Determine the number of lines in the data below that contain the string "således", and respond with that number alone.

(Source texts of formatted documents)
================
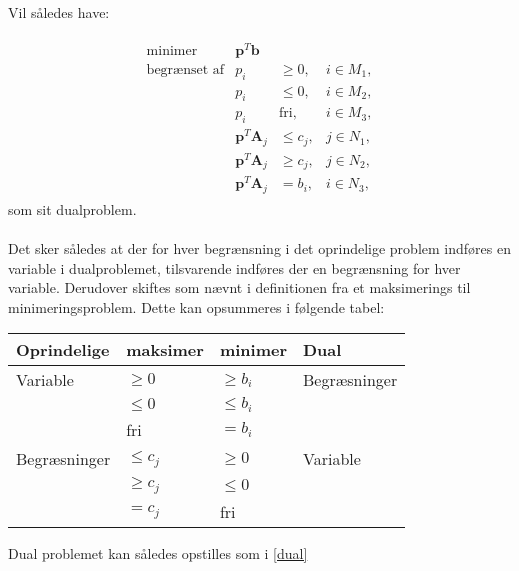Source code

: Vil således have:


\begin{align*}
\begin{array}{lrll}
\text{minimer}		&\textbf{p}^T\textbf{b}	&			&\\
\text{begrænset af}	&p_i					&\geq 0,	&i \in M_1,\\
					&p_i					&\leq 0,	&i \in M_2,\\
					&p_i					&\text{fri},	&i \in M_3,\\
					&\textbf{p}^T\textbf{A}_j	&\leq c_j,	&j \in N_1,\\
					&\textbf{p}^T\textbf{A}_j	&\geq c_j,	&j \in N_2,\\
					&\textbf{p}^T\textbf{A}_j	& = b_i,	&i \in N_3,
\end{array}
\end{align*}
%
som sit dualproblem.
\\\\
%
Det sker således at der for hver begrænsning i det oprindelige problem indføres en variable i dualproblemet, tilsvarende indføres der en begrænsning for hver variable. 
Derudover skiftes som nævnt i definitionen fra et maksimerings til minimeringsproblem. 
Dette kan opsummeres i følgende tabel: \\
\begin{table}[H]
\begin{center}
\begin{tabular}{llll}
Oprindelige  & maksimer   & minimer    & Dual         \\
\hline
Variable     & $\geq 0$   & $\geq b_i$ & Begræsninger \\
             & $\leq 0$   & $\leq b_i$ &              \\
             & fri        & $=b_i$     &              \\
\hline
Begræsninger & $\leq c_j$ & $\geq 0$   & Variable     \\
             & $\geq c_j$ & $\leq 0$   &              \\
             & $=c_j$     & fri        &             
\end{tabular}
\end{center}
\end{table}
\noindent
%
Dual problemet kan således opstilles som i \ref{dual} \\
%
================
_WRITTEN SOLUTION_
3